Ok what you can do it's to use the other integration method with
Spring that I provided thta it's exporting the jEmbedded container
into the Spring context, a layer or just a service:
1) Exporting a service from the jembedded repo to the spring context:
your-spring-context.xml file
<bean id="echoMuleService"
class="org.jsemantic.jembedded.support.spring.exporter.ServiceExporter">
<property name="id" value="echoMuleService"/>
<property name="annotatedClasses">
<list>
<value>org.jsemantic.jembedded.examples.services.mule.EchoMuleService</
value>
</list>
</property>
</bean>
now you can inject this jembedded-service-bean whenever you needed it
as it would be available in the spring-context.

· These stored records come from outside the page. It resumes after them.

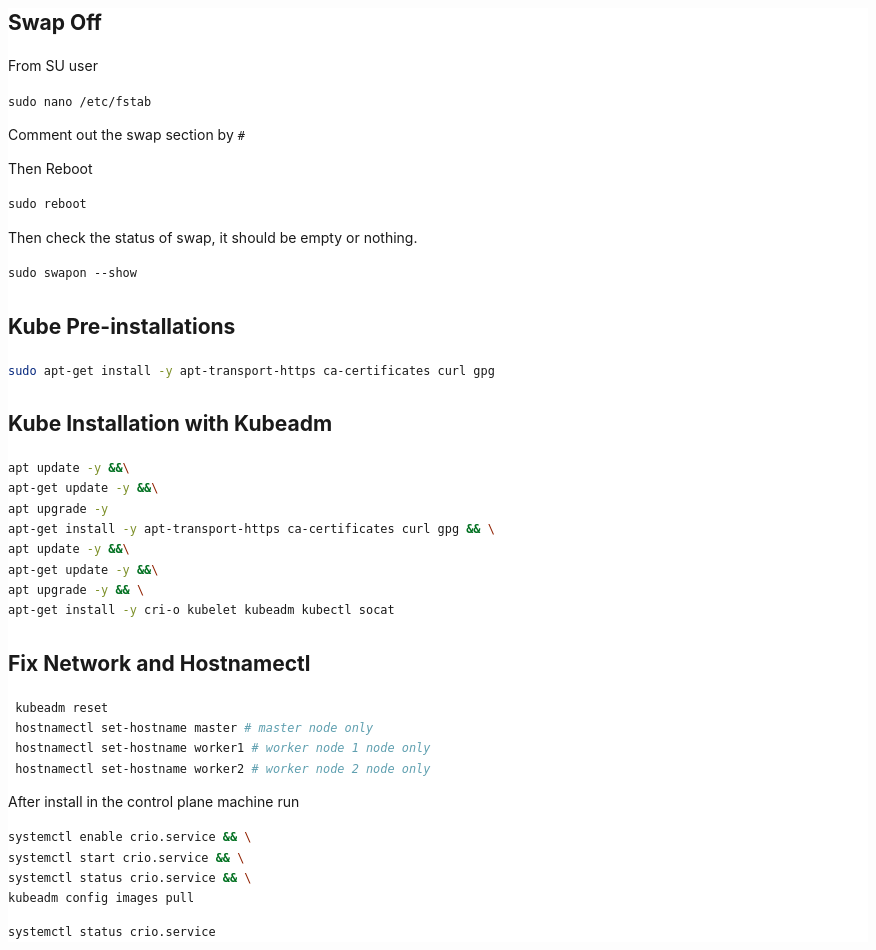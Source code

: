 ## Swap Off

From SU user

`sudo nano /etc/fstab`

Comment out the swap section by `#`

Then Reboot 

`sudo reboot`

Then check the status of swap, it should be empty or nothing.

`sudo swapon --show`


## Kube Pre-installations

```bash
sudo apt-get install -y apt-transport-https ca-certificates curl gpg
```

## Kube Installation with Kubeadm

```bash
apt update -y &&\
apt-get update -y &&\
apt upgrade -y
apt-get install -y apt-transport-https ca-certificates curl gpg && \
apt update -y &&\
apt-get update -y &&\
apt upgrade -y && \
apt-get install -y cri-o kubelet kubeadm kubectl socat
```

## Fix Network and Hostnamectl

```bash
 kubeadm reset
 hostnamectl set-hostname master # master node only
 hostnamectl set-hostname worker1 # worker node 1 node only
 hostnamectl set-hostname worker2 # worker node 2 node only
```

After install in the control plane machine run

```bash
systemctl enable crio.service && \
systemctl start crio.service && \
systemctl status crio.service && \
kubeadm config images pull
```

```bash
systemctl status crio.service
```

2) Maybe the best option it's to configure the services into a layer
and export it to the spring-context, this way you could apply the
transactionality support at the layer level:
your-spring-context.xml file
<import resource="classpath:META-INF/properties-service/properties-
service.xml"/>
<bean id="servicesLayer"
class="org.jsemantic.jembedded.support.spring.exporter.ServiceLayerExporter">
<property name="exportedLayer" value="${layer.services}"/>
<property name="annotatedClasses">
<list>
<value>${layer.integration}</value>
<value>${layer.business}</value>
<value>${layer.services}</value>
</list>
</property>
</bean>
This way you make available the ServicesLayer to the spring context.

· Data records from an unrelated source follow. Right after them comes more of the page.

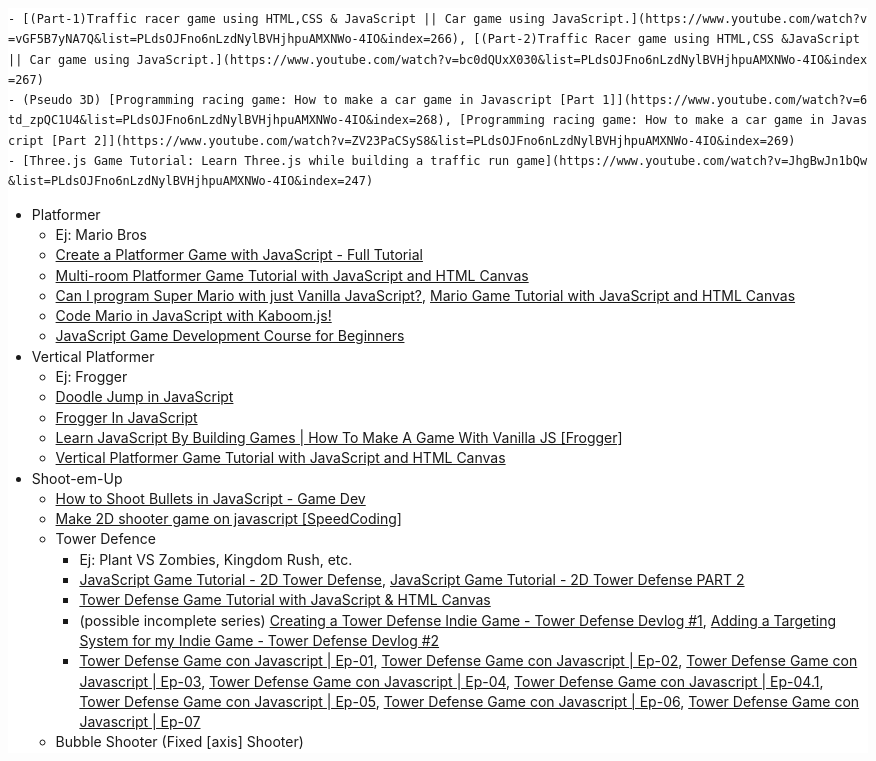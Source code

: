     - [(Part-1)Traffic racer game using HTML,CSS & JavaScript || Car game using JavaScript.](https://www.youtube.com/watch?v=vGF5B7yNA7Q&list=PLdsOJFno6nLzdNylBVHjhpuAMXNWo-4IO&index=266), [(Part-2)Traffic Racer game using HTML,CSS &JavaScript || Car game using JavaScript.](https://www.youtube.com/watch?v=bc0dQUxX030&list=PLdsOJFno6nLzdNylBVHjhpuAMXNWo-4IO&index=267)
    - (Pseudo 3D) [Programming racing game: How to make a car game in Javascript [Part 1]](https://www.youtube.com/watch?v=6td_zpQC1U4&list=PLdsOJFno6nLzdNylBVHjhpuAMXNWo-4IO&index=268), [Programming racing game: How to make a car game in Javascript [Part 2]](https://www.youtube.com/watch?v=ZV23PaCSyS8&list=PLdsOJFno6nLzdNylBVHjhpuAMXNWo-4IO&index=269)
    - [Three.js Game Tutorial: Learn Three.js while building a traffic run game](https://www.youtube.com/watch?v=JhgBwJn1bQw&list=PLdsOJFno6nLzdNylBVHjhpuAMXNWo-4IO&index=247)
  - Platformer
    - Ej: Mario Bros
    - [Create a Platformer Game with JavaScript - Full Tutorial](https://www.youtube.com/watch?v=w-OKdSHRlfA&list=PLdsOJFno6nLzdNylBVHjhpuAMXNWo-4IO&index=253)
    - [Multi-room Platformer Game Tutorial with JavaScript and HTML Canvas](https://www.youtube.com/watch?v=Lcdc2v-9PjA&list=PLdsOJFno6nLzdNylBVHjhpuAMXNWo-4IO&index=254&t=16s)
    - [Can I program Super Mario with just Vanilla JavaScript?](https://www.youtube.com/watch?v=G5-pt_sjeLo&list=PLdsOJFno6nLzdNylBVHjhpuAMXNWo-4IO&index=255), [Mario Game Tutorial with JavaScript and HTML Canvas](https://www.youtube.com/watch?v=4q2vvZn5aoo&list=PLdsOJFno6nLzdNylBVHjhpuAMXNWo-4IO&index=256)
    - [Code Mario in JavaScript with Kaboom.js!](https://www.youtube.com/watch?v=2nucjefSr6I&list=PLdsOJFno6nLzdNylBVHjhpuAMXNWo-4IO&index=257)
    - [JavaScript Game Development Course for Beginners](https://www.youtube.com/watch?v=GFO_txvwK_c&list=PLdsOJFno6nLzdNylBVHjhpuAMXNWo-4IO&index=258&t=66s)
  - Vertical Platformer
    - Ej: Frogger
    - [Doodle Jump in JavaScript](https://www.youtube.com/watch?v=YSEsSs3hB6A&list=PLdsOJFno6nLzdNylBVHjhpuAMXNWo-4IO&index=257)
    - [Frogger In JavaScript](https://www.youtube.com/watch?v=8T3naEnr67o&list=PLdsOJFno6nLzdNylBVHjhpuAMXNWo-4IO&index=258)
    - [Learn JavaScript By Building Games | How To Make A Game With Vanilla JS [Frogger]](https://www.youtube.com/watch?v=GXvNEwu9cgM&list=PLdsOJFno6nLzdNylBVHjhpuAMXNWo-4IO&index=228)
    - [Vertical Platformer Game Tutorial with JavaScript and HTML Canvas](https://www.youtube.com/watch?v=rTVoyWu8r6g&list=PLdsOJFno6nLzdNylBVHjhpuAMXNWo-4IO&index=229)
  - Shoot-em-Up
    - [How to Shoot Bullets in JavaScript - Game Dev](https://www.youtube.com/watch?v=i7FzA4NavDs&list=PLdsOJFno6nLzdNylBVHjhpuAMXNWo-4IO&index=292)
    - [Make 2D shooter game on javascript [SpeedCoding]](https://www.youtube.com/watch?v=Q_YRLK4nb5M&list=PLdsOJFno6nLzdNylBVHjhpuAMXNWo-4IO&index=293)
    - Tower Defence
      - Ej: Plant VS Zombies, Kingdom Rush, etc.
      - [JavaScript Game Tutorial - 2D Tower Defense](https://www.youtube.com/watch?v=QxYg8-mhhhs&list=PLdsOJFno6nLzdNylBVHjhpuAMXNWo-4IO&index=232), [JavaScript Game Tutorial - 2D Tower Defense PART 2](https://www.youtube.com/watch?v=mpvNwYmTMJ4&list=PLdsOJFno6nLzdNylBVHjhpuAMXNWo-4IO&index=233)
      - [Tower Defense Game Tutorial with JavaScript & HTML Canvas](https://www.youtube.com/watch?v=C4_iRLlPNFc&list=PLdsOJFno6nLzdNylBVHjhpuAMXNWo-4IO&index=240)
      - (possible incomplete series) [Creating a Tower Defense Indie Game - Tower Defense Devlog #1](https://www.youtube.com/watch?v=Lc2KAMK7VDs&list=PLdsOJFno6nLzdNylBVHjhpuAMXNWo-4IO&index=298), [Adding a Targeting System for my Indie Game - Tower Defense Devlog #2](https://www.youtube.com/watch?v=CLn7p6JysTY&list=PLdsOJFno6nLzdNylBVHjhpuAMXNWo-4IO&index=299)
      - [Tower Defense Game con Javascript | Ep-01](https://www.youtube.com/watch?v=qB9g854JN5I&list=PLdsOJFno6nLzdNylBVHjhpuAMXNWo-4IO&index=300), [Tower Defense Game con Javascript | Ep-02](https://www.youtube.com/watch?v=KySYDFZ5qGU&list=PLdsOJFno6nLzdNylBVHjhpuAMXNWo-4IO&index=301), [Tower Defense Game con Javascript | Ep-03](https://www.youtube.com/watch?v=6pF8qKZ-i_4&list=PLdsOJFno6nLzdNylBVHjhpuAMXNWo-4IO&index=302), [Tower Defense Game con Javascript | Ep-04](https://www.youtube.com/watch?v=OExgEYYwMKo&list=PLdsOJFno6nLzdNylBVHjhpuAMXNWo-4IO&index=303), [Tower Defense Game con Javascript | Ep-04.1](https://www.youtube.com/watch?v=zZt1P305JrU&list=PLdsOJFno6nLzdNylBVHjhpuAMXNWo-4IO&index=304), [Tower Defense Game con Javascript | Ep-05](https://www.youtube.com/watch?v=CJHdllXNPLU&list=PLdsOJFno6nLzdNylBVHjhpuAMXNWo-4IO&index=305), [Tower Defense Game con Javascript | Ep-06](https://www.youtube.com/watch?v=LYcgSlRIXK0&list=PLdsOJFno6nLzdNylBVHjhpuAMXNWo-4IO&index=306), [Tower Defense Game con Javascript | Ep-07](https://www.youtube.com/watch?v=bproGrFSus8&list=PLdsOJFno6nLzdNylBVHjhpuAMXNWo-4IO&index=307)
    - Bubble Shooter (Fixed [axis] Shooter)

2) Exporting the full jEmbedded container into the spring-context:
your-spring-context.xml file
<bean id="handler"
class="org.jsemantic.jembedded.support.spring.EmbeddedContainerRunner">
<property name="annotatedClasses">
<list>
<value>class1</value>
<value>class2</value>
<value>class3</value>
</list>
</property>
</bean>
then you would have the handler available in the spring-context, maybe
it's not the best approach.
Hope this helps, I think the second option would work and in fact I
will implement it in the case study.